Pull out each line of the records holding the string "Filtro".

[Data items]
________________

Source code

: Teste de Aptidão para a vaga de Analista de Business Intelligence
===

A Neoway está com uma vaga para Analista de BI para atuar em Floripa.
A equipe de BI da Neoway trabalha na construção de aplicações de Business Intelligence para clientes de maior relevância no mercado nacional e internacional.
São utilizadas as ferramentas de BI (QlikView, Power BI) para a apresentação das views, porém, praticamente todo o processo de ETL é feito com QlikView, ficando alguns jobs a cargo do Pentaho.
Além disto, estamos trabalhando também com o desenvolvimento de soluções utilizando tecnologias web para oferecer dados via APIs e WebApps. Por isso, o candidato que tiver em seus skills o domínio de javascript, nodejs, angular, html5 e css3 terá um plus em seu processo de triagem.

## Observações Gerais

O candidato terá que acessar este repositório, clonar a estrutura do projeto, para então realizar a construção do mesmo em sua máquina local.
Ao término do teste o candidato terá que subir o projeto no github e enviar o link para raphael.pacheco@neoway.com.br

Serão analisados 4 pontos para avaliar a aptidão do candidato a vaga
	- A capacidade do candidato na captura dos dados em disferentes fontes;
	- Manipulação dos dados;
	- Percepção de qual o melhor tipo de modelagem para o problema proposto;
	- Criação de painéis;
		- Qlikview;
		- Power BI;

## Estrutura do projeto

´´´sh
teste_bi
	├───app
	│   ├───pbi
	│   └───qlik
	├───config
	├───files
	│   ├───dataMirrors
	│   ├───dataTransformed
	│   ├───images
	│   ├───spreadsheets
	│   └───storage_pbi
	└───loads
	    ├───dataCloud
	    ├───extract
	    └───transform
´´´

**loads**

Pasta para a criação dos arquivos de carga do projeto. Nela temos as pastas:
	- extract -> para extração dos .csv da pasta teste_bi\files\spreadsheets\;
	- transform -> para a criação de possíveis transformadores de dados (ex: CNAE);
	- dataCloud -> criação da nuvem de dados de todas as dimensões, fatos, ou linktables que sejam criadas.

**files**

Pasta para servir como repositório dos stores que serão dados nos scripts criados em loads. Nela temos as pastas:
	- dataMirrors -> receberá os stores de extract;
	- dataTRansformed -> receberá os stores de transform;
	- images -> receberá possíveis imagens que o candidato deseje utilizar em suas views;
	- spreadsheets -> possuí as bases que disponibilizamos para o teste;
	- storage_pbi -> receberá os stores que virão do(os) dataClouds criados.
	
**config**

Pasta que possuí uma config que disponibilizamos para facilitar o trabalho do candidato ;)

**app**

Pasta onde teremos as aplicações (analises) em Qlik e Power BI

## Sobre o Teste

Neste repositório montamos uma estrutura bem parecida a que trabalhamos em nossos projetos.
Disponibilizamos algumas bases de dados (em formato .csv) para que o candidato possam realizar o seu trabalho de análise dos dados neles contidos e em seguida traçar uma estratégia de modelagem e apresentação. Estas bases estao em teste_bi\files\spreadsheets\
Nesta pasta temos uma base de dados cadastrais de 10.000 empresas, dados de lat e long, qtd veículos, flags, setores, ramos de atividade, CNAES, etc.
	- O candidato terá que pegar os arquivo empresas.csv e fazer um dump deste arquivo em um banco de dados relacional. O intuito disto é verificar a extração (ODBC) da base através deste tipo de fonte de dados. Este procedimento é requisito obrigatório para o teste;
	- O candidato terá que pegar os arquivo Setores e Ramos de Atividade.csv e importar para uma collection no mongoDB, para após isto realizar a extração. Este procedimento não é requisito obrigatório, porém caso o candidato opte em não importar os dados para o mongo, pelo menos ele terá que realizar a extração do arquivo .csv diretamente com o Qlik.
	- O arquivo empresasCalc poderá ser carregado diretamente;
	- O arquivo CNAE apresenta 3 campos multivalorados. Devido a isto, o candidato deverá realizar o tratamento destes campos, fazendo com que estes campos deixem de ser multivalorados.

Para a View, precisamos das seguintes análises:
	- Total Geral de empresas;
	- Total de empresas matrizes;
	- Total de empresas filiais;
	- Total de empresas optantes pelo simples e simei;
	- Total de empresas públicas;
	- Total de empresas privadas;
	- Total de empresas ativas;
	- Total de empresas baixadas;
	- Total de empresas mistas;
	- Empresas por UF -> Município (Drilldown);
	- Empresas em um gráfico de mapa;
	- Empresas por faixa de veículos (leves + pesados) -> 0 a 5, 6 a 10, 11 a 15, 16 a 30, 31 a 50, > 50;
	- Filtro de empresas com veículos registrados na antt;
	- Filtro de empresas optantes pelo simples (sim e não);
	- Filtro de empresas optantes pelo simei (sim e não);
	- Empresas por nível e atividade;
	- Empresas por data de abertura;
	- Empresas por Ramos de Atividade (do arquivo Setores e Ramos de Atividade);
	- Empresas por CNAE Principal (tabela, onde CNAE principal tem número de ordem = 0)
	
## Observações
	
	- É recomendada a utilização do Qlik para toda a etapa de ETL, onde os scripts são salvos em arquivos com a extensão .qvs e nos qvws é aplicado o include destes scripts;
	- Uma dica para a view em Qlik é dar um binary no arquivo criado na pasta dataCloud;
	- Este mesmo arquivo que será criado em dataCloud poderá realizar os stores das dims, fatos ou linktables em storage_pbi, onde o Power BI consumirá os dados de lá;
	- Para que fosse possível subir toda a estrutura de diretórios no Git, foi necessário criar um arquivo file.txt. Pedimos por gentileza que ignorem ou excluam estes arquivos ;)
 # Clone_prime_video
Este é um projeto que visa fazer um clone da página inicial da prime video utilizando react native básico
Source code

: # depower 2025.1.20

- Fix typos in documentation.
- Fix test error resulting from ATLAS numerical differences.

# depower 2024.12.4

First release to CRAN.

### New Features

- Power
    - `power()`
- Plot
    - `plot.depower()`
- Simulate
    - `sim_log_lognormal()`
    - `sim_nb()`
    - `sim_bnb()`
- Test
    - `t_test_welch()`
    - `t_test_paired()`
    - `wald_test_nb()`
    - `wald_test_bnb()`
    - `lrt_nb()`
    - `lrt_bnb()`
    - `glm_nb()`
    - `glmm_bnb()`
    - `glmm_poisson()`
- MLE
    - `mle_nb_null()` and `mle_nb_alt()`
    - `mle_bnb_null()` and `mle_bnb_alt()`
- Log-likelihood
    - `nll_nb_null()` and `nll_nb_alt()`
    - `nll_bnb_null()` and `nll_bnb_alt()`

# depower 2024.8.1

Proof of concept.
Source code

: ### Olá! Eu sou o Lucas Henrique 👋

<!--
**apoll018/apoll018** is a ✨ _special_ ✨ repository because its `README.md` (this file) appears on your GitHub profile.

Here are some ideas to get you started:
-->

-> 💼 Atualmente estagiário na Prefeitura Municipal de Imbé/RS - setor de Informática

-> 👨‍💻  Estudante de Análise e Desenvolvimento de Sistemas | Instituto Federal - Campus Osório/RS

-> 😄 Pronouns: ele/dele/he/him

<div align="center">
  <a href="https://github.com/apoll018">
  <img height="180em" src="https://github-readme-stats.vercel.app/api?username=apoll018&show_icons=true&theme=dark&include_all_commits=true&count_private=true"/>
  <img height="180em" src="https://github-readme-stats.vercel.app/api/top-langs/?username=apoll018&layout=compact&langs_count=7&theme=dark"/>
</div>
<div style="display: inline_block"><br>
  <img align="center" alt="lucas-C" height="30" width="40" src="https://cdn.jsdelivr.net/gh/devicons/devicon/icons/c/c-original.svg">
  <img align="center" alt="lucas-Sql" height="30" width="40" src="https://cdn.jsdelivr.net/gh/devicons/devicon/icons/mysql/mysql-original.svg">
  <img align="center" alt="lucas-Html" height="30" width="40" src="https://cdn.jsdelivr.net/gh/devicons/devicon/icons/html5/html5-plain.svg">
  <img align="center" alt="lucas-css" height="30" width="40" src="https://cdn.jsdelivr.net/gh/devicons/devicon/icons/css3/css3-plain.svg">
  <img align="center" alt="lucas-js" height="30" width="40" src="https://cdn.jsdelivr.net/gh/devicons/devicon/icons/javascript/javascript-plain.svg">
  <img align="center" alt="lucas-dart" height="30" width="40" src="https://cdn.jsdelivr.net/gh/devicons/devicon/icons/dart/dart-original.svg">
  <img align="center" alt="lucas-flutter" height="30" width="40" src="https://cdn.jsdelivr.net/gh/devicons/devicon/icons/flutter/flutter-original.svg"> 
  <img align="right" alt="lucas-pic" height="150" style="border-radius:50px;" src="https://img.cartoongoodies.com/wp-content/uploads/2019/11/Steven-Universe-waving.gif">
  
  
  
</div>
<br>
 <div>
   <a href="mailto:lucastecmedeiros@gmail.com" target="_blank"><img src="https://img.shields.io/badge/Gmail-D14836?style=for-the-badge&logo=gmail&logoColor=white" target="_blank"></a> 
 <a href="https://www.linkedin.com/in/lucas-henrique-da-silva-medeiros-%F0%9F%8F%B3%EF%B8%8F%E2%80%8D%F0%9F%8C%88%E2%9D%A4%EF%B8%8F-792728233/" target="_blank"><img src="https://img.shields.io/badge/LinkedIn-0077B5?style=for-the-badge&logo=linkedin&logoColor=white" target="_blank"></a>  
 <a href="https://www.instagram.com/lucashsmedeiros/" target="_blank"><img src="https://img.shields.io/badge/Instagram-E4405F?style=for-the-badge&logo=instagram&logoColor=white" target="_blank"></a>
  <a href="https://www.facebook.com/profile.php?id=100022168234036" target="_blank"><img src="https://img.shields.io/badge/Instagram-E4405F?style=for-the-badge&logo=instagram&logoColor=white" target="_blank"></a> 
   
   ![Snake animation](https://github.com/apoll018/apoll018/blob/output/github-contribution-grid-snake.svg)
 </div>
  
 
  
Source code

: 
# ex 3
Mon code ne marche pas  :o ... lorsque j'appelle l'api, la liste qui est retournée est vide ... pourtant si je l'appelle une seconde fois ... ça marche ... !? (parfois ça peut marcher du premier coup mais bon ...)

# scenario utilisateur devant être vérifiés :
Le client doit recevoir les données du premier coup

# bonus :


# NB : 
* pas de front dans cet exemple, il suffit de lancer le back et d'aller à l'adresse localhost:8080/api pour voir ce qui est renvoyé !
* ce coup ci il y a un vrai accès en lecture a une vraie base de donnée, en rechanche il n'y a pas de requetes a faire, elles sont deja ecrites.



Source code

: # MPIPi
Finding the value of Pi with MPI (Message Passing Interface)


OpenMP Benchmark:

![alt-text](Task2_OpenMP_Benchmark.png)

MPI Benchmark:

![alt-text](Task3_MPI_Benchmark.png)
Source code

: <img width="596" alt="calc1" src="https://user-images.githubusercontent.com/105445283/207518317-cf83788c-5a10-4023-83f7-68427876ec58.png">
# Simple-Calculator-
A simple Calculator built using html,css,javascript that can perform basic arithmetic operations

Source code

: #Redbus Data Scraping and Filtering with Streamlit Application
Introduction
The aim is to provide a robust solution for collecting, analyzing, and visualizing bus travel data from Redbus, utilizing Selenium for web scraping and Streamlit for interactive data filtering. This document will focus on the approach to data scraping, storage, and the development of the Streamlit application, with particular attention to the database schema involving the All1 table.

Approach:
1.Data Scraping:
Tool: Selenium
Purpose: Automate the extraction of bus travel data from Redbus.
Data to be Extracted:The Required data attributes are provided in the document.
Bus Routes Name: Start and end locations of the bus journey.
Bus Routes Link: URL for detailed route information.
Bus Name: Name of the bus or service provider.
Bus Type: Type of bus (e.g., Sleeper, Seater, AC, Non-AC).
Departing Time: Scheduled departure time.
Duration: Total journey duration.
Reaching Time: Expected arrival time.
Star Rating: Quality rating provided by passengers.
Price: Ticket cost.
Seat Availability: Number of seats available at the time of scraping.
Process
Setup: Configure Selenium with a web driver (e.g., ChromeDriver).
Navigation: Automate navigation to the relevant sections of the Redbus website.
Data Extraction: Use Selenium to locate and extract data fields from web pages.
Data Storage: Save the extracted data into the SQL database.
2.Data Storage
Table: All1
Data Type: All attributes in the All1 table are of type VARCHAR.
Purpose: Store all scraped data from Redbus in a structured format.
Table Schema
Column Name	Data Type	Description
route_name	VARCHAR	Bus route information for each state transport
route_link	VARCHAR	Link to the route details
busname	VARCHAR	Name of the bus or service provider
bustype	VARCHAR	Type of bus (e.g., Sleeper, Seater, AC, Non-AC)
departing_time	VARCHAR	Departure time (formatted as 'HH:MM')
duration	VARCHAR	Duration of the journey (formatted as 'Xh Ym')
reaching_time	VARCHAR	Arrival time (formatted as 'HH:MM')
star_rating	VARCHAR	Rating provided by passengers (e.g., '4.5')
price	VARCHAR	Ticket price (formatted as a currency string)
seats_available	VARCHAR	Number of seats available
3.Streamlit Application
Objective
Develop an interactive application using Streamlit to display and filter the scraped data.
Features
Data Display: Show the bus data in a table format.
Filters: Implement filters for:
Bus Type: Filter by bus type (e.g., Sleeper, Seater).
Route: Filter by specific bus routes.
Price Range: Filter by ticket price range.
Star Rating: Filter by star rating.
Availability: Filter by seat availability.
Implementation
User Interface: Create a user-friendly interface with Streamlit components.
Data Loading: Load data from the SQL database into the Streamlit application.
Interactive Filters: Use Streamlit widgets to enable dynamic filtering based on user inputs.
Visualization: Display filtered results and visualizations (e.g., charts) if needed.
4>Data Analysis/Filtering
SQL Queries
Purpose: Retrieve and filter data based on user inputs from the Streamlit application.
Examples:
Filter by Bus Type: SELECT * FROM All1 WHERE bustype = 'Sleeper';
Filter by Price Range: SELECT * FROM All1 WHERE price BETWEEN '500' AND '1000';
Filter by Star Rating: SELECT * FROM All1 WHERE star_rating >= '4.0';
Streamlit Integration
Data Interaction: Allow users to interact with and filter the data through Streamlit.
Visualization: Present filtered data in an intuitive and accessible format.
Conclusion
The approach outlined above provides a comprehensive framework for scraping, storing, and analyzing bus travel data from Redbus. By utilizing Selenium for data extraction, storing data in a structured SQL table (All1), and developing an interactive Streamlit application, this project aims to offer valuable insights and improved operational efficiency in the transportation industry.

________________

**Your response:**
	- Filtro de empresas com veículos registrados na antt;
	- Filtro de empresas optantes pelo simples (sim e não);
	- Filtro de empresas optantes pelo simei (sim e não);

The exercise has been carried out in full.